Only one stretch of the records below should be repeated. It starts with the line containing "भूमौ पशुपुरोडाशश्रपणम् १५" and goes on through the line containing "फलयुक्तानामारम्भे याथाकामी", exactly as written.

*** Task inputs ***

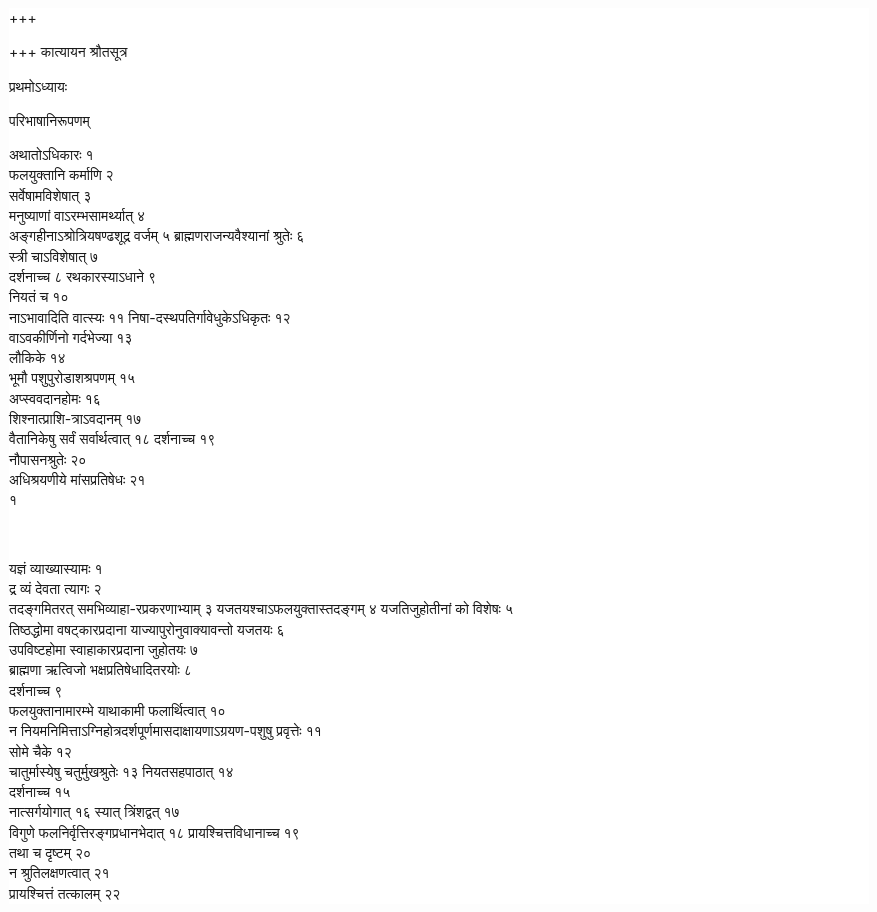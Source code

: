 +++

+++
कात्यायन श्रौतसूत्र

प्रथमोऽध्यायः

परिभाषानिरूपणम्

अथातोऽधिकारः १   
फलयुक्तानि कर्माणि २   
सर्वेषामविशेषात् ३   
मनुष्याणां
वाऽरम्भसामर्थ्यात् ४   
अङ्गहीनाऽश्रोत्रियषण्ढशूद्र वर्जम् ५
ब्राह्मणराजन्यवैश्यानां श्रुतेः ६   
स्त्री चाऽविशेषात् ७   
दर्शनाच्च ८
रथकारस्याऽधाने ९   
नियतं च १०   
नाऽभावादिति वात्स्यः ११
निषा-दस्थपतिर्गावेधुकेऽधिकृतः १२   
वाऽवकीर्णिनो
गर्दभेज्या १३   
लौकिके १४   
भूमौ पशुपुरोडाशश्रपणम् १५   
अप्स्ववदानहोमः
१६   
शिश्नात्प्राशि-त्राऽवदानम् १७   
वैतानिकेषु सर्वं सर्वार्थत्वात् १८
दर्शनाच्च १९   
नौपासनश्रुतेः २०   
अधिश्रयणीये मांसप्रतिषेधः २१   
१

 

यज्ञं व्याख्यास्यामः १   
द्र व्यं देवता त्यागः २   
तदङ्गमितरत्
समभिव्याहा-रप्रकरणाभ्याम् ३
यजतयश्चाऽफलयुक्तास्तदङ्गम् ४
यजतिजुहोतीनां को विशेषः ५   
तिष्ठद्धोमा वषट्कारप्रदाना
याज्यापुरोनुवाक्यावन्तो यजतयः ६   
उपविष्टहोमा
स्वाहाकारप्रदाना जुहोतयः ७   
ब्राह्मणा ऋत्विजो
भक्षप्रतिषेधादितरयोः ८   
दर्शनाच्च ९   
फलयुक्तानामारम्भे याथाकामी
फलार्थित्वात् १०   
न
नियमनिमित्ताऽग्निहोत्रदर्शपूर्णमासदाक्षायणाऽग्रयण-पशुषु
प्रवृत्तेः ११   
सोमे चैके १२   
चातुर्मास्येषु चतुर्मुखश्रुतेः १३
नियतसहपाठात् १४   
दर्शनाच्च १५   
नात्सर्गयोगात् १६
स्यात् त्रिंशद्वत् १७   
विगुणे फलनिर्वृत्तिरङ्गप्रधानभेदात् १८
प्रायश्चित्तविधानाच्च १९   
तथा च दृष्टम् २०   
न
श्रुतिलक्षणत्वात् २१   
प्रायश्चित्तं तत्कालम् २२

***

**Response for this exercise**
भूमौ पशुपुरोडाशश्रपणम् १५   
अप्स्ववदानहोमः
१६   
शिश्नात्प्राशि-त्राऽवदानम् १७   
वैतानिकेषु सर्वं सर्वार्थत्वात् १८
दर्शनाच्च १९   
नौपासनश्रुतेः २०   
अधिश्रयणीये मांसप्रतिषेधः २१   
१

 

यज्ञं व्याख्यास्यामः १   
द्र व्यं देवता त्यागः २   
तदङ्गमितरत्
समभिव्याहा-रप्रकरणाभ्याम् ३
यजतयश्चाऽफलयुक्तास्तदङ्गम् ४
यजतिजुहोतीनां को विशेषः ५   
तिष्ठद्धोमा वषट्कारप्रदाना
याज्यापुरोनुवाक्यावन्तो यजतयः ६   
उपविष्टहोमा
स्वाहाकारप्रदाना जुहोतयः ७   
ब्राह्मणा ऋत्विजो
भक्षप्रतिषेधादितरयोः ८   
दर्शनाच्च ९   
फलयुक्तानामारम्भे याथाकामी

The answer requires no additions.